Portfolio rejuvenation to drive growth

Maiden entry into Japan; freehold modern logistics facility.

EREIT just received an overwhelming approval (EGM was just held on 12 October 2022) for the proposed acquisition of its ESR Sakura Distribution Centre for S$183.5m (including rental support) from its sponsor. The property is a five-storey logistics property in Sakura City, Chiba Prefecture in Tokyo, and the purchase consideration is c.21.8% lower than the market comparable in the Chiba Prefecture. 

The property has a total NLA of more than 877,300sqft and it currently has an occupancy of 75%. The 25% vacancy was due to a tenant that vacated the property to consolidate its operations into its own built-to-suit facility in May 2022. Prior to this, the property has always been fully occupied over the past five years. Given the strong demand-supply dynamics of the logistics market in the Chiba Prefecture, EREIT is confident of backfilling these vacancies in the near term. We understand that the manager is currently in discussion with prospective tenants to lease the space, and the 12-month rental support from its sponsor will come in handy. 

DPU-accretive acquisition. Although EREIT provided two possible scenarios to fund the acquisition, we firmly believe that the manager will fund the acquisition entirely on debt, given its current high cost of capital which makes an equity fund raising scenario to be tough to execute, in our view. Given how the share prices of S-REITs have corrected in recent weeks, we believe EREIT will not proceed with the alternative scenario that requires equity fundraising to raise c.S$75m and lead to significant NAV dilution. 

With the debt-funded option, the acquisition is projected to generate a c.2.9% accretion to DPU. Concurrently, gearing is expected to inch up to c.42%, and we believe that it can be brought down gradually with the future divestment of non-core and lower yielding assets, which will be value accretive to the REIT. Since its successful merger with ARA LOGOS Logistics Trust in April 2022, EREIT has already divested three lower yielding assets to raise more than S$132m.
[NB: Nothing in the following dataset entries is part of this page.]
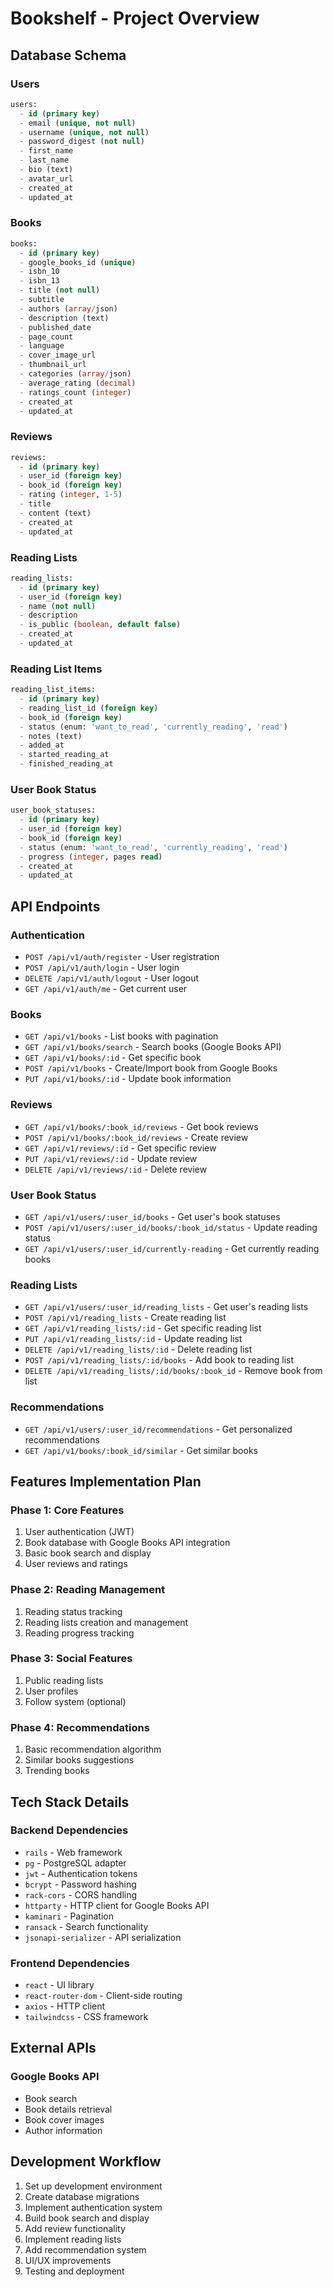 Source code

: # Bookshelf - Project Overview

## Database Schema

### Users
```sql
users:
  - id (primary key)
  - email (unique, not null)
  - username (unique, not null)
  - password_digest (not null)
  - first_name
  - last_name
  - bio (text)
  - avatar_url
  - created_at
  - updated_at
```

### Books
```sql
books:
  - id (primary key)
  - google_books_id (unique)
  - isbn_10
  - isbn_13
  - title (not null)
  - subtitle
  - authors (array/json)
  - description (text)
  - published_date
  - page_count
  - language
  - cover_image_url
  - thumbnail_url
  - categories (array/json)
  - average_rating (decimal)
  - ratings_count (integer)
  - created_at
  - updated_at
```

### Reviews
```sql
reviews:
  - id (primary key)
  - user_id (foreign key)
  - book_id (foreign key)
  - rating (integer, 1-5)
  - title
  - content (text)
  - created_at
  - updated_at
```

### Reading Lists
```sql
reading_lists:
  - id (primary key)
  - user_id (foreign key)
  - name (not null)
  - description
  - is_public (boolean, default false)
  - created_at
  - updated_at
```

### Reading List Items
```sql
reading_list_items:
  - id (primary key)
  - reading_list_id (foreign key)
  - book_id (foreign key)
  - status (enum: 'want_to_read', 'currently_reading', 'read')
  - notes (text)
  - added_at
  - started_reading_at
  - finished_reading_at
```

### User Book Status
```sql
user_book_statuses:
  - id (primary key)
  - user_id (foreign key)
  - book_id (foreign key)
  - status (enum: 'want_to_read', 'currently_reading', 'read')
  - progress (integer, pages read)
  - created_at
  - updated_at
```

## API Endpoints

### Authentication
- `POST /api/v1/auth/register` - User registration
- `POST /api/v1/auth/login` - User login
- `DELETE /api/v1/auth/logout` - User logout
- `GET /api/v1/auth/me` - Get current user

### Books
- `GET /api/v1/books` - List books with pagination
- `GET /api/v1/books/search` - Search books (Google Books API)
- `GET /api/v1/books/:id` - Get specific book
- `POST /api/v1/books` - Create/Import book from Google Books
- `PUT /api/v1/books/:id` - Update book information

### Reviews
- `GET /api/v1/books/:book_id/reviews` - Get book reviews
- `POST /api/v1/books/:book_id/reviews` - Create review
- `GET /api/v1/reviews/:id` - Get specific review
- `PUT /api/v1/reviews/:id` - Update review
- `DELETE /api/v1/reviews/:id` - Delete review

### User Book Status
- `GET /api/v1/users/:user_id/books` - Get user's book statuses
- `POST /api/v1/users/:user_id/books/:book_id/status` - Update reading status
- `GET /api/v1/users/:user_id/currently-reading` - Get currently reading books

### Reading Lists
- `GET /api/v1/users/:user_id/reading_lists` - Get user's reading lists
- `POST /api/v1/reading_lists` - Create reading list
- `GET /api/v1/reading_lists/:id` - Get specific reading list
- `PUT /api/v1/reading_lists/:id` - Update reading list
- `DELETE /api/v1/reading_lists/:id` - Delete reading list
- `POST /api/v1/reading_lists/:id/books` - Add book to reading list
- `DELETE /api/v1/reading_lists/:id/books/:book_id` - Remove book from list

### Recommendations
- `GET /api/v1/users/:user_id/recommendations` - Get personalized recommendations
- `GET /api/v1/books/:book_id/similar` - Get similar books

## Features Implementation Plan

### Phase 1: Core Features
1. User authentication (JWT)
2. Book database with Google Books API integration
3. Basic book search and display
4. User reviews and ratings

### Phase 2: Reading Management
1. Reading status tracking
2. Reading lists creation and management
3. Reading progress tracking

### Phase 3: Social Features
1. Public reading lists
2. User profiles
3. Follow system (optional)

### Phase 4: Recommendations
1. Basic recommendation algorithm
2. Similar books suggestions
3. Trending books

## Tech Stack Details

### Backend Dependencies
- `rails` - Web framework
- `pg` - PostgreSQL adapter
- `jwt` - Authentication tokens
- `bcrypt` - Password hashing
- `rack-cors` - CORS handling
- `httparty` - HTTP client for Google Books API
- `kaminari` - Pagination
- `ransack` - Search functionality
- `jsonapi-serializer` - API serialization

### Frontend Dependencies
- `react` - UI library
- `react-router-dom` - Client-side routing
- `axios` - HTTP client
- `tailwindcss` - CSS framework

## External APIs

### Google Books API
- Book search
- Book details retrieval
- Book cover images
- Author information

## Development Workflow

1. Set up development environment
2. Create database migrations
3. Implement authentication system
4. Build book search and display
5. Add review functionality
6. Implement reading lists
7. Add recommendation system
8. UI/UX improvements
9. Testing and deployment  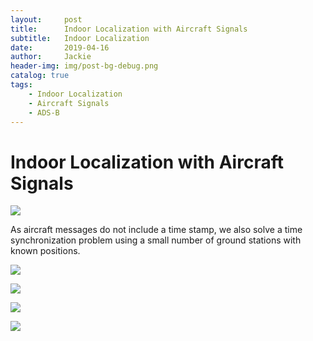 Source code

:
 ```yaml
---
layout:     post
title:      Indoor Localization with Aircraft Signals
subtitle:   Indoor Localization
date:       2019-04-16
author:     Jackie
header-img: img/post-bg-debug.png
catalog: true
tags:
    - Indoor Localization
    - Aircraft Signals
    - ADS-B
---
```


# Indoor Localization with Aircraft Signals

![](https://raw.githubusercontent.com/a416485164/a416485164.github.io/master/img/Aircraft1.jpg)

 As aircraft messages do not include a time stamp, we also solve a time synchronization problem using a small number of ground stations with known positions.

![](https://raw.githubusercontent.com/a416485164/a416485164.github.io/master/img/Aircraft2.jpg)

![](https://raw.githubusercontent.com/a416485164/a416485164.github.io/master/img/Aircraft3.jpg)

![](https://raw.githubusercontent.com/a416485164/a416485164.github.io/master/img/Aircraft4.jpg)

![](https://raw.githubusercontent.com/a416485164/a416485164.github.io/master/img/Aircraft5.jpg)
EREIT has also identified several other non-core assets that they could potentially divest to raise a further S$400m. 

Decaying land tenure of EREIT’s portfolio. Previously, EREIT benefitted from being a pureplay industrial S-REIT that appeals to investors looking to gain exposure to Singapore’s industrial sector. However, the short land tenures of Singapore industrial properties also meant that its portfolio’s land tenure will decay with time. EREIT began addressing this concern back in mid-2021 through the acquisition of stakes in freehold properties in Australia. 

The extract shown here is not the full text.